Robin Swennes at Pop-Up on Maine Art Hill with Richard Winslow

Featured Artist Robin Swennes is the guest artist for Pop-Up beginning November 4-29.

Read on to learn more about her inspiration, her process, and her work.

NOVEMBER 4-29

Open Thursday-Monday 10 am-5 pm

(Closed at noon on Thanksgiving Eve and all-day Thanksgiving)

 

I am an artist who enjoys pushing color boundaries and expanding my work to include more than one painting style and many different collections.  My non-abstract paintings ride the fence between realistic and impressionistic; my goal is not to recreate an exact, tight, photographic scene because paintings are more relaxing to the eye.  

I hope to do more abstract pieces eventually, but I am continually applying my creative energies towards other design avenues.

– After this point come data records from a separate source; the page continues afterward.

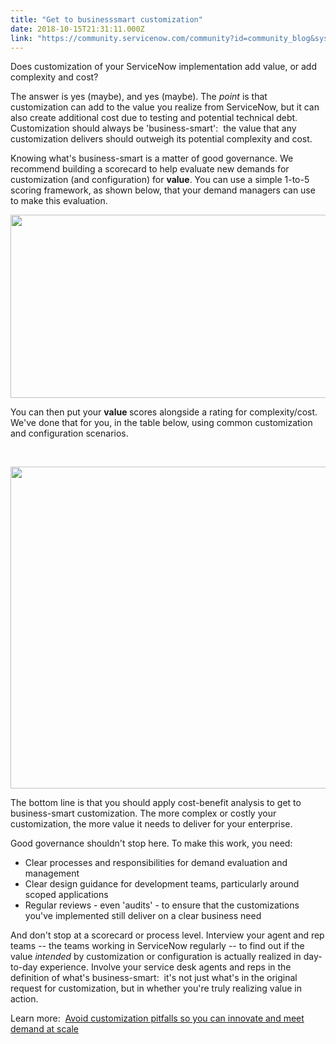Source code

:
 ```yaml
---
title: "Get to businesssmart customization"
date: 2018-10-15T21:31:11.000Z
link: "https://community.servicenow.com/community?id=community_blog&sys_id=d46c25abdb05e70054250b55ca961913"
---
```

<p>Does customization of your ServiceNow implementation add value, or add complexity and cost?</p>
<p>The answer is yes (maybe), and yes (maybe). The <em>point</em> is that customization can add to the value you realize from ServiceNow, but it can also create additional cost due to testing and potential technical debt. Customization should always be &#39;business-smart&#39;:  the value that any customization delivers should outweigh its potential complexity and cost. </p>
<p>Knowing what&#39;s business-smart is a matter of good governance. We recommend building a scorecard to help evaluate new demands for customization (and configuration) for <strong>value</strong>. You can use a simple 1-to-5 scoring framework, as shown below, that your demand managers can use to make this evaluation.</p>
<p><img src="a35a6923dbc1e70054250b55ca961979.iix" width="579" height="293" /></p>
<p>You can then put your <strong>value </strong>scores alongside a rating for complexity/cost. We&#39;ve done that for you, in the table below, using common customization and configuration scenarios.</p>
<p> </p>
<p><img src="6eaaed27dbc1e70054250b55ca961906.iix" width="728" height="515" /></p>
<p>The bottom line is that you should apply cost-benefit analysis to get to business-smart customization. The more complex or costly your customization, the more value it needs to deliver for your enterprise.</p>
<p>Good governance shouldn&#39;t stop here. To make this work, you need:</p>
<ul><li>Clear processes and responsibilities for demand evaluation and management</li><li>Clear design guidance for development teams, particularly around scoped applications</li><li>Regular reviews - even &#39;audits&#39; - to ensure that the customizations you&#39;ve implemented still deliver on a clear business need</li></ul>
<p>And don&#39;t stop at a scorecard or process level. Interview your agent and rep teams -- the teams working in ServiceNow regularly -- to find out if the value <em>intended </em>by customization or configuration is actually realized in day-to-day experience. Involve your service desk agents and reps in the definition of what&#39;s business-smart:  it&#39;s not just what&#39;s in the original request for customization, but in whether you&#39;re truly realizing value in action.</p>
<p>Learn more:  <a href="https://www.servicenow.com/success/deploy/now/innovate-at-scale.html" rel="nofollow">Avoid customization pitfalls so you can innovate and meet demand at scale</a></p>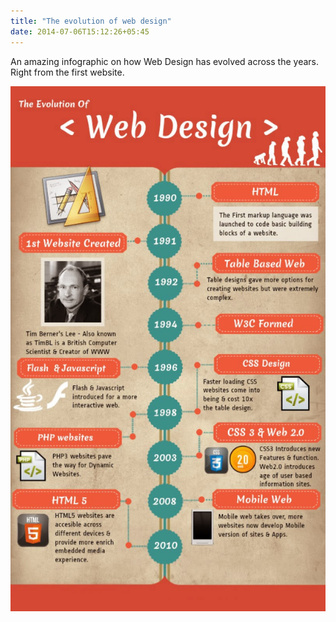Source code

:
 ```yaml
---
title: "The evolution of web design"
date: 2014-07-06T15:12:26+05:45
---
```


An amazing infographic on how Web Design has evolved across the years. Right from the first website.

![The evolution of web design](/uploads/20140706-the-evolution-of-web-design.jpg)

For example, I recently designed a house and some coordinating furniture for it. That 3D work put a heavy demand on my artist’s brain, but I felt strongly about creating a unique vision and somehow knew that I could do it. I believe that true Artists are born with some innate ability that can be expanded and put to use in a broad range of scenarios—whatever the chosen media. Of course, we Artists can’t help that we are attracted to color, shape, or texture; it’s just a natural response that produces some ‘tickle on the brain’ that we live to repeat as we seek new opportunities to create.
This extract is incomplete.